**Task**
Exact copies of all the entries are required, and no pictures should appear in them.

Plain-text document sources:
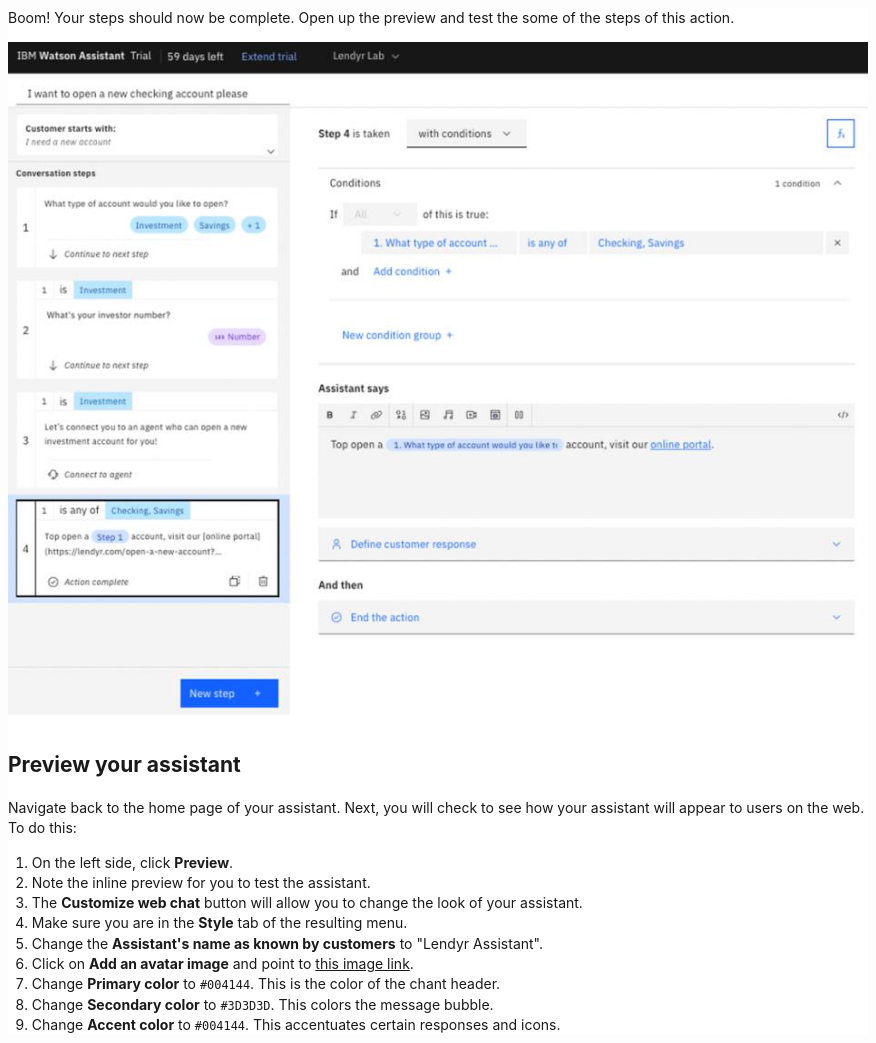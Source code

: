 Boom! Your steps should now be complete. Open up the preview and test the some of the steps of this action.

![](./images/102/image-039.jpg)

## Preview your assistant

Navigate back to the home page of your assistant. Next, you will check to see how your assistant will appear to users on the web. To do this:

1. On the left side, click **Preview**.
2. Note the inline preview for you to test the assistant.
3. The **Customize web chat** button will allow you to change the look of your assistant.
4. Make sure you are in the **Style** tab of the resulting menu.
5. Change the **Assistant's name as known by customers** to "Lendyr Assistant".
6. Click on **Add an avatar image** and point to [this image link](https://web-chat.global.assistant.watson.appdomain.cloud/assets/Lendyr-Avatar.png).
7. Change **Primary color** to `#004144`. This is the color of the chant header.
8. Change **Secondary color** to `#3D3D3D`. This colors the message bubble.
9. Change **Accent color** to `#004144`. This accentuates certain responses and icons.
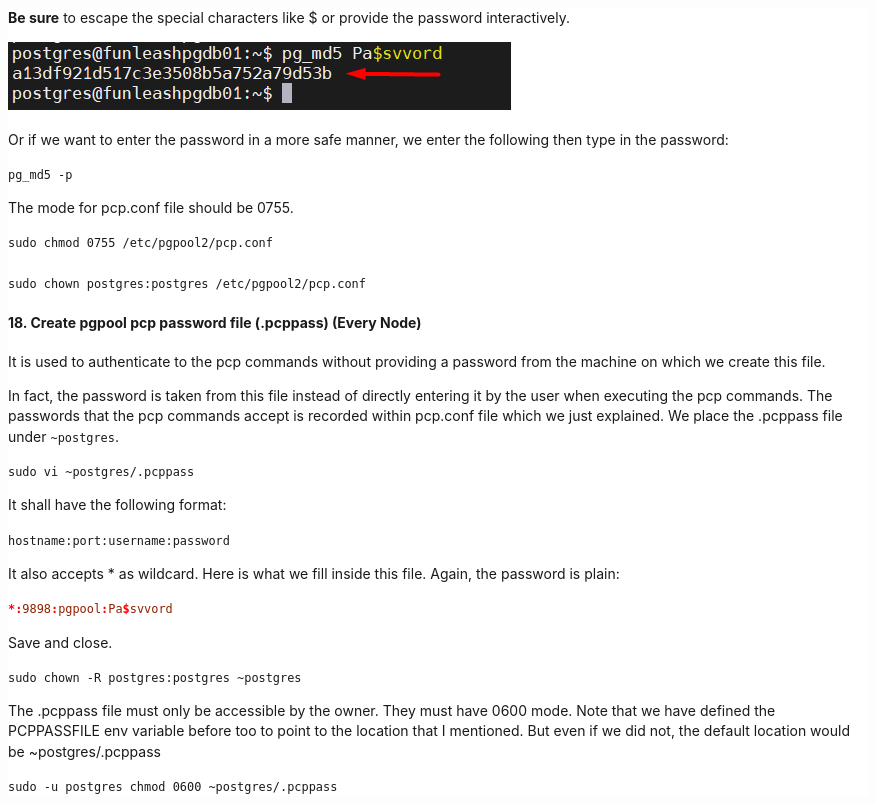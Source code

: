 **Be sure** to escape the special characters like $ or provide the password interactively.

![Screenshot_40](image/PartIInstallandConfigurePostgreSQLforpgPool/Screenshot_40.png)


Or if we want to enter the password in a more safe manner, we enter the following then type in the password:

```shell
pg_md5 -p
```

The mode for pcp.conf file should be 0755.

```shell
sudo chmod 0755 /etc/pgpool2/pcp.conf

sudo chown postgres:postgres /etc/pgpool2/pcp.conf
```

#### 18. Create pgpool pcp password file (.pcppass) (Every Node)

It is used to authenticate to the pcp commands without providing a password from the machine on which we create this file.

In fact, the password is taken from this file instead of directly entering it by the user when executing the pcp commands. The passwords that the pcp commands accept is recorded within pcp.conf file which we just explained. We place the .pcppass file under `~postgres`.

```shell
sudo vi ~postgres/.pcppass
```

It shall have the following format:
  
`hostname:port:username:password`

It also accepts * as wildcard. Here is what we fill inside this file. Again, the password is plain:

```conf
*:9898:pgpool:Pa$svvord
```

Save and close.

```shell
sudo chown -R postgres:postgres ~postgres
```


The .pcppass file must only be accessible by the owner. They must have 0600 mode. Note that we have defined the PCPPASSFILE env variable before too to point to the location that I mentioned. But even if we did not, the default location would be ~postgres/.pcppass

```shell
sudo -u postgres chmod 0600 ~postgres/.pcppass
```
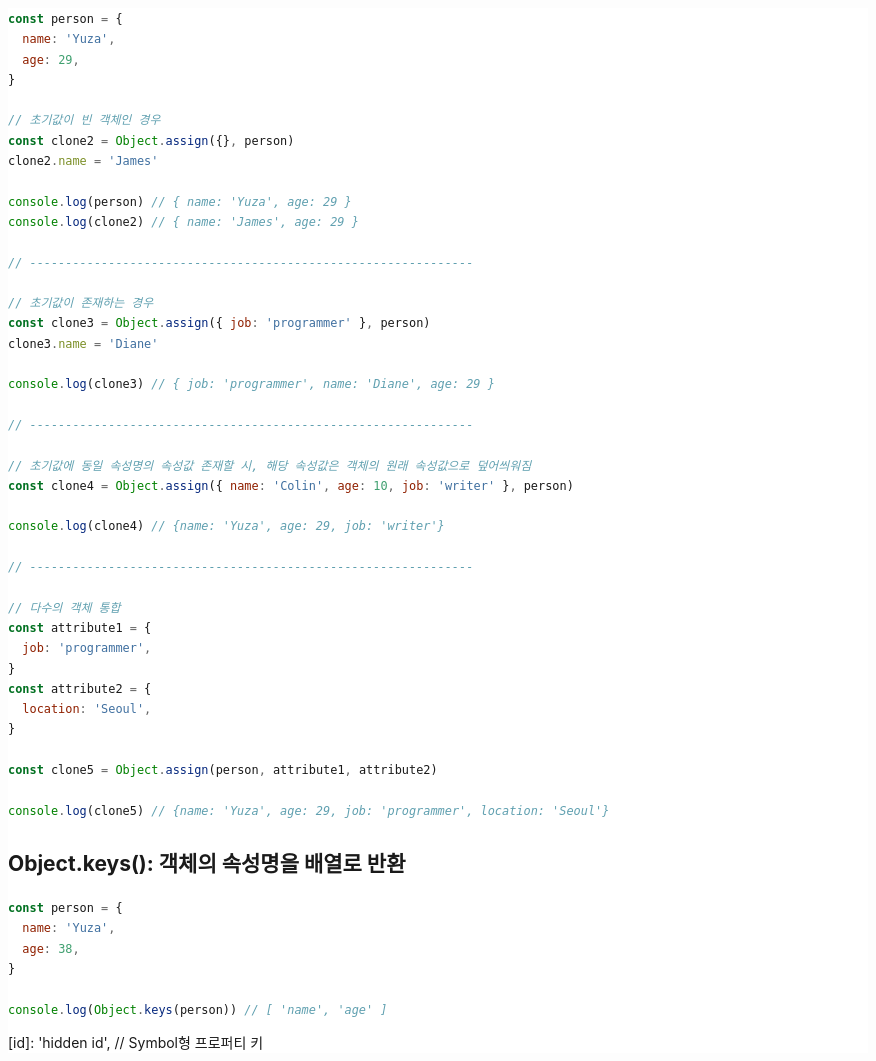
 ```jsx
const person = {
  name: 'Yuza',
  age: 29,
}

// 초기값이 빈 객체인 경우
const clone2 = Object.assign({}, person)
clone2.name = 'James'

console.log(person) // { name: 'Yuza', age: 29 }
console.log(clone2) // { name: 'James', age: 29 }

// --------------------------------------------------------------

// 초기값이 존재하는 경우
const clone3 = Object.assign({ job: 'programmer' }, person)
clone3.name = 'Diane'

console.log(clone3) // { job: 'programmer', name: 'Diane', age: 29 }

// --------------------------------------------------------------

// 초기값에 동일 속성명의 속성값 존재할 시, 해당 속성값은 객체의 원래 속성값으로 덮어씌워짐
const clone4 = Object.assign({ name: 'Colin', age: 10, job: 'writer' }, person)

console.log(clone4) // {name: 'Yuza', age: 29, job: 'writer'}

// --------------------------------------------------------------

// 다수의 객체 통합
const attribute1 = {
  job: 'programmer',
}
const attribute2 = {
  location: 'Seoul',
}

const clone5 = Object.assign(person, attribute1, attribute2)

console.log(clone5) // {name: 'Yuza', age: 29, job: 'programmer', location: 'Seoul'}
```

## Object.keys(): 객체의 속성명을 배열로 반환

```jsx
const person = {
  name: 'Yuza',
  age: 38,
}

console.log(Object.keys(person)) // [ 'name', 'age' ]
```


  [key1]: 'Yuza',
  [9 + 3]: 12,
  ['say' + ' hello']: 'Hello',
  [id]: 'hidden id', // Symbol형 프로퍼티 키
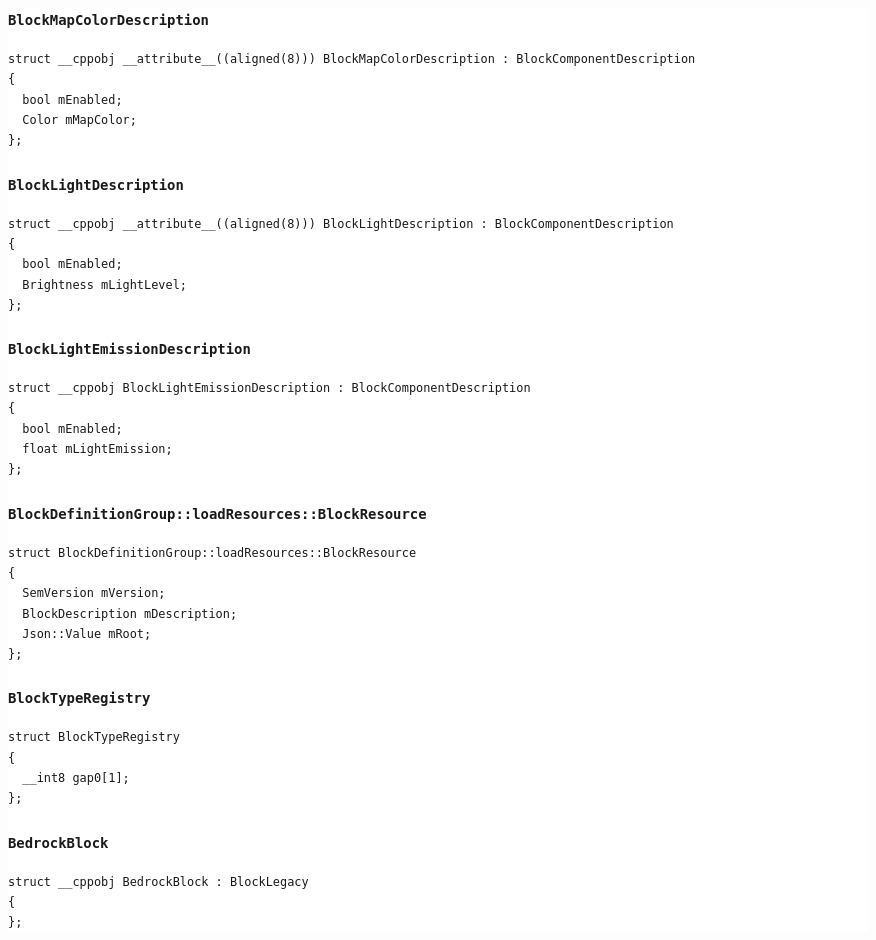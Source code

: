 ### `BlockMapColorDescription`
```
struct __cppobj __attribute__((aligned(8))) BlockMapColorDescription : BlockComponentDescription
{
  bool mEnabled;
  Color mMapColor;
};

```

### `BlockLightDescription`
```
struct __cppobj __attribute__((aligned(8))) BlockLightDescription : BlockComponentDescription
{
  bool mEnabled;
  Brightness mLightLevel;
};

```

### `BlockLightEmissionDescription`
```
struct __cppobj BlockLightEmissionDescription : BlockComponentDescription
{
  bool mEnabled;
  float mLightEmission;
};

```

### `BlockDefinitionGroup::loadResources::BlockResource`
```
struct BlockDefinitionGroup::loadResources::BlockResource
{
  SemVersion mVersion;
  BlockDescription mDescription;
  Json::Value mRoot;
};

```

### `BlockTypeRegistry`
```
struct BlockTypeRegistry
{
  __int8 gap0[1];
};

```

### `BedrockBlock`
```
struct __cppobj BedrockBlock : BlockLegacy
{
};

```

**Task result**
Source code

: Boom! Your steps should now be complete. Open up the preview and test the some of the steps of this action.

![](./images/102/image-039.jpg)

## Preview your assistant

Navigate back to the home page of your assistant. Next, you will check to see how your assistant will appear to users on the web. To do this:

1. On the left side, click **Preview**.
2. Note the inline preview for you to test the assistant.
3. The **Customize web chat** button will allow you to change the look of your assistant.
4. Make sure you are in the **Style** tab of the resulting menu.
5. Change the **Assistant's name as known by customers** to "Lendyr Assistant".
6. Click on **Add an avatar image** and point to [this image link](https://web-chat.global.assistant.watson.appdomain.cloud/assets/Lendyr-Avatar.png).
7. Change **Primary color** to `#004144`. This is the color of the chant header.
8. Change **Secondary color** to `#3D3D3D`. This colors the message bubble.
9. Change **Accent color** to `#004144`. This accentuates certain responses and icons.
Source code

: **Be sure** to escape the special characters like $ or provide the password interactively.

![Screenshot_40](image/PartIInstallandConfigurePostgreSQLforpgPool/Screenshot_40.png)


Or if we want to enter the password in a more safe manner, we enter the following then type in the password:

```shell
pg_md5 -p
```

The mode for pcp.conf file should be 0755.

```shell
sudo chmod 0755 /etc/pgpool2/pcp.conf

sudo chown postgres:postgres /etc/pgpool2/pcp.conf
```

#### 18. Create pgpool pcp password file (.pcppass) (Every Node)

It is used to authenticate to the pcp commands without providing a password from the machine on which we create this file.

In fact, the password is taken from this file instead of directly entering it by the user when executing the pcp commands. The passwords that the pcp commands accept is recorded within pcp.conf file which we just explained. We place the .pcppass file under `~postgres`.

```shell
sudo vi ~postgres/.pcppass
```

It shall have the following format:
  
`hostname:port:username:password`

It also accepts * as wildcard. Here is what we fill inside this file. Again, the password is plain:

```conf
*:9898:pgpool:Pa$svvord
```

Save and close.

```shell
sudo chown -R postgres:postgres ~postgres
```


The .pcppass file must only be accessible by the owner. They must have 0600 mode. Note that we have defined the PCPPASSFILE env variable before too to point to the location that I mentioned. But even if we did not, the default location would be ~postgres/.pcppass

```shell
sudo -u postgres chmod 0600 ~postgres/.pcppass
```
 ```jsx
const person = {
  name: 'Yuza',
  age: 29,
}

// 초기값이 빈 객체인 경우
const clone2 = Object.assign({}, person)
clone2.name = 'James'

console.log(person) // { name: 'Yuza', age: 29 }
console.log(clone2) // { name: 'James', age: 29 }

// --------------------------------------------------------------

// 초기값이 존재하는 경우
const clone3 = Object.assign({ job: 'programmer' }, person)
clone3.name = 'Diane'

console.log(clone3) // { job: 'programmer', name: 'Diane', age: 29 }

// --------------------------------------------------------------

// 초기값에 동일 속성명의 속성값 존재할 시, 해당 속성값은 객체의 원래 속성값으로 덮어씌워짐
const clone4 = Object.assign({ name: 'Colin', age: 10, job: 'writer' }, person)

console.log(clone4) // {name: 'Yuza', age: 29, job: 'writer'}

// --------------------------------------------------------------

// 다수의 객체 통합
const attribute1 = {
  job: 'programmer',
}
const attribute2 = {
  location: 'Seoul',
}

const clone5 = Object.assign(person, attribute1, attribute2)

console.log(clone5) // {name: 'Yuza', age: 29, job: 'programmer', location: 'Seoul'}
```

## Object.keys(): 객체의 속성명을 배열로 반환

```jsx
const person = {
  name: 'Yuza',
  age: 38,
}

console.log(Object.keys(person)) // [ 'name', 'age' ]
```


  [key1]: 'Yuza',
  [9 + 3]: 12,
  ['say' + ' hello']: 'Hello',
  [id]: 'hidden id', // Symbol형 프로퍼티 키
Source code

: ### `BlockMapColorDescription`
```
struct __cppobj __attribute__((aligned(8))) BlockMapColorDescription : BlockComponentDescription
{
  bool mEnabled;
  Color mMapColor;
};

```

### `BlockLightDescription`
```
struct __cppobj __attribute__((aligned(8))) BlockLightDescription : BlockComponentDescription
{
  bool mEnabled;
  Brightness mLightLevel;
};

```

### `BlockLightEmissionDescription`
```
struct __cppobj BlockLightEmissionDescription : BlockComponentDescription
{
  bool mEnabled;
  float mLightEmission;
};

```

### `BlockDefinitionGroup::loadResources::BlockResource`
```
struct BlockDefinitionGroup::loadResources::BlockResource
{
  SemVersion mVersion;
  BlockDescription mDescription;
  Json::Value mRoot;
};

```

### `BlockTypeRegistry`
```
struct BlockTypeRegistry
{
  __int8 gap0[1];
};

```

### `BedrockBlock`
```
struct __cppobj BedrockBlock : BlockLegacy
{
};

```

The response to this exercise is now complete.